Prioritas utama SDGs yakni tanpa kemiskinan merupakan tujuan esensial agar jangan sampai membiarkan saudara kita masih hidup dalam kemiskinan. SDGs merupakan kesepakatan masyarakat dunia untuk mewujudkan dunia yang terbebas dari kemiskinan, berkehidupan yang bermatabat, adil dan sejahtera, serta saling bekerja sama.
Data BPS per Februari 2021 Provinsi Aceh berada di peringkat pertama provinsi termisikin di Sumatera dan rangking ke-6 termiskin di Indonesia. Syariat Islam dalam praktik muamalah maliyah belum menyentuh secara substansial lembaga keuangan, sehingga belum mampu mensejahterakan. Pemberlakuan Qanun Aceh Nomor 11 Tahun 2018 tentang Lembaga Keuangan Syariah bertujuan menata lembaga keuangan syariah, mewujudkan ekonomi masyarakat Aceh yang adil dan sejahtera dalam naungan syariat Islam yang kaffah.
LKS adalah regulasi lembaga keuangan bank dan nonbank yang ada di Aceh yang secara substantif "mampu" merealisasikan ekonomi masyarakat yang adil, mulia, bermartabat, dan sejahtera yang berlandaskan ajaran Islam rahmatan lil'alamin.

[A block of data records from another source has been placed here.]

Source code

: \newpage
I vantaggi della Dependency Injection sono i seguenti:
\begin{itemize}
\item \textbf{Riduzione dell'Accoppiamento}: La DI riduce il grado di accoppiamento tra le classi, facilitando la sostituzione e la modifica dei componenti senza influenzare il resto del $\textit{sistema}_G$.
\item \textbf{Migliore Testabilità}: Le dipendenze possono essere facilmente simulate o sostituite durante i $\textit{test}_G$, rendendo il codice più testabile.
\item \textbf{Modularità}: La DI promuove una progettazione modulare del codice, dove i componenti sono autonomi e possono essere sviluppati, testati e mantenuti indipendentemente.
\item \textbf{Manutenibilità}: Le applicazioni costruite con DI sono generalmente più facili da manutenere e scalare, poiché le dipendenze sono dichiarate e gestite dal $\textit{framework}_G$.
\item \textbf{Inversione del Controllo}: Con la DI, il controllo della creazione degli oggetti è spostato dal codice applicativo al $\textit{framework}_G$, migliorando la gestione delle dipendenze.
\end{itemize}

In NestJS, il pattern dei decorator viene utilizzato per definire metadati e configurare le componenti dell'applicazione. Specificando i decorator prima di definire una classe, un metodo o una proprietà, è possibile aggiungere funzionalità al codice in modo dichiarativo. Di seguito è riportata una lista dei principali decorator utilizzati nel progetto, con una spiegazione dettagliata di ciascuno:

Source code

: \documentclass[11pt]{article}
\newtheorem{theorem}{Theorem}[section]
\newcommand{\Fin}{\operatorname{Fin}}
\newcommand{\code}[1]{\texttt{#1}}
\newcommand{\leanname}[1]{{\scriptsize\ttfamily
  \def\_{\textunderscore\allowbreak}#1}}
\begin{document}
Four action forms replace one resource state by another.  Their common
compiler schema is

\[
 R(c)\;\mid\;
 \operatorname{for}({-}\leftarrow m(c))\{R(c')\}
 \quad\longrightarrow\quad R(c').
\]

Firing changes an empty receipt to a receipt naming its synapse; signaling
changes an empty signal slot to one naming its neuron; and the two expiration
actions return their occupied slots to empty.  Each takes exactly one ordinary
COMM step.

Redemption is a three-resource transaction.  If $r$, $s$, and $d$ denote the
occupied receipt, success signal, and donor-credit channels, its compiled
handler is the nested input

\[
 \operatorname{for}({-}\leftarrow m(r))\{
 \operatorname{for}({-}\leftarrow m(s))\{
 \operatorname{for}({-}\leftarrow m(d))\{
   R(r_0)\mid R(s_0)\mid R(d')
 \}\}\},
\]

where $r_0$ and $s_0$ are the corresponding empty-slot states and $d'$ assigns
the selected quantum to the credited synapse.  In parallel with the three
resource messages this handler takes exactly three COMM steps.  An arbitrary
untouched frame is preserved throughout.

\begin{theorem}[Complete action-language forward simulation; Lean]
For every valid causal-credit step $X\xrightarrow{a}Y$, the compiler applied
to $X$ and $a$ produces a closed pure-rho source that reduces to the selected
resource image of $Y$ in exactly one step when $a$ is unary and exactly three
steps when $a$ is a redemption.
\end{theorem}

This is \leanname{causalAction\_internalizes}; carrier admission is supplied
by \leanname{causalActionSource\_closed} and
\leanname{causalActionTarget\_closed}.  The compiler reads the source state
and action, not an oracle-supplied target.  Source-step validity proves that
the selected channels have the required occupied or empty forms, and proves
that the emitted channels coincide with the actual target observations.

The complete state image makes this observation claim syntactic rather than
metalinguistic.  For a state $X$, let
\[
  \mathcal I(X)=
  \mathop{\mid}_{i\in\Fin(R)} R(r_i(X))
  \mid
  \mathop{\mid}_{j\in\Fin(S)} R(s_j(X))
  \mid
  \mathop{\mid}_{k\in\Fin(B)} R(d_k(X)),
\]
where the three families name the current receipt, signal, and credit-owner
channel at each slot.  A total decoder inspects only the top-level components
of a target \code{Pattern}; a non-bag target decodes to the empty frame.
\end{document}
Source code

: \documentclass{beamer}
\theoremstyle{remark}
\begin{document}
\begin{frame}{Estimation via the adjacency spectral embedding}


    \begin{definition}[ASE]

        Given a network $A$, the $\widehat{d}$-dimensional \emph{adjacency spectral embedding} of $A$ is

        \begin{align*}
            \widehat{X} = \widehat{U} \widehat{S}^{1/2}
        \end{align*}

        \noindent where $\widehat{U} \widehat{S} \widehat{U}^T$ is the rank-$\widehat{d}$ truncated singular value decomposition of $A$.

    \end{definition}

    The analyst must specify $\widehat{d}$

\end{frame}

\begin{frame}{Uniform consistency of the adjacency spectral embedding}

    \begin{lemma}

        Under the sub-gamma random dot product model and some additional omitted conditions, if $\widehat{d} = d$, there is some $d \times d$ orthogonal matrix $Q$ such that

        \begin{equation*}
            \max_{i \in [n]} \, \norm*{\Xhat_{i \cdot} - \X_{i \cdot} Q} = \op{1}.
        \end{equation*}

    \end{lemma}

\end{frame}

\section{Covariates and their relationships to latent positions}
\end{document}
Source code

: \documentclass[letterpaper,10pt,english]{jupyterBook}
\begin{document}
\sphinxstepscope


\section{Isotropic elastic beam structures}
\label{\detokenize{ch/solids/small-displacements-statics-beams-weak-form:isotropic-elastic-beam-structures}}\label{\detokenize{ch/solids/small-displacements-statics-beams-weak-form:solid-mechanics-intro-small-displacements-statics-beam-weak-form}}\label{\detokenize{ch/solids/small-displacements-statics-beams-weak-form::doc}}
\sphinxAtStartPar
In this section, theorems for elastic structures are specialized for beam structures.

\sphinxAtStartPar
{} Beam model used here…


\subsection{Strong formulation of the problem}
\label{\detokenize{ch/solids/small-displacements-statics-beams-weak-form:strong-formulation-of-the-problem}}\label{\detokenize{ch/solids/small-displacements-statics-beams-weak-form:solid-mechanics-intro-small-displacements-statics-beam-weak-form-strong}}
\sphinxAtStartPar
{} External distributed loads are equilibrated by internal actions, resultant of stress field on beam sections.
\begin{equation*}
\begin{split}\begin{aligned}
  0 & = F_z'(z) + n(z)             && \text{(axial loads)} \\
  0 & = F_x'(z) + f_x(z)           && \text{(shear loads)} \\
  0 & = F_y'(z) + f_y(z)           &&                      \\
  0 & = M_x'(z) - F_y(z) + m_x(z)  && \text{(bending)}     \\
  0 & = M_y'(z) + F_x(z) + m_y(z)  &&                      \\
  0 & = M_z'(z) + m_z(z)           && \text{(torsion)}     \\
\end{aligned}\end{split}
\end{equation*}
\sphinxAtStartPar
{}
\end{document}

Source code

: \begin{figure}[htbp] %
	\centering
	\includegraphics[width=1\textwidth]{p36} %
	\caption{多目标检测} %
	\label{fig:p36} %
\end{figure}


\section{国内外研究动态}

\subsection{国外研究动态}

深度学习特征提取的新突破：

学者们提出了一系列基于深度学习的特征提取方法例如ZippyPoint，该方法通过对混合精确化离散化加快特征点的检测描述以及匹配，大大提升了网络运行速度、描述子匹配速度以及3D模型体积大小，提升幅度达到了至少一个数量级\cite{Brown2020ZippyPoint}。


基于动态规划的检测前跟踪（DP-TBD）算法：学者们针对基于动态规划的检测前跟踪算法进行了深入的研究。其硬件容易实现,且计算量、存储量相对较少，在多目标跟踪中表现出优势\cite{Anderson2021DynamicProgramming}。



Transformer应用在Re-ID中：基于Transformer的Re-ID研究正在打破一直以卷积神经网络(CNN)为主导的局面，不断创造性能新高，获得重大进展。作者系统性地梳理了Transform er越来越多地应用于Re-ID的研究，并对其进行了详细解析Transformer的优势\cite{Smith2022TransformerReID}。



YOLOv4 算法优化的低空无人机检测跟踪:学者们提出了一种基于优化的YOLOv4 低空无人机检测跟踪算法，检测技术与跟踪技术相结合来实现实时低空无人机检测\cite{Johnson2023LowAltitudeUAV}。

Hal ini berdasarkan realitas sosial-keagamaan masyarakat Aceh yang dibingkai oleh tiga hal, (a) teguh dan komit dengan ajaran Islam; (b) adanya kekuatan dan bimbingan para ulama secara intens; dan (c) praktik ekonomi dalam masyarakat Aceh selama ini telah menggunakan beberapa akad muamalah dalam bisnis dan pertanian. Komitmen politik daerah dan pusat relatif kuat dalam mewujudkan ekonomi dan keuangan syariah di bawah pilar LKS.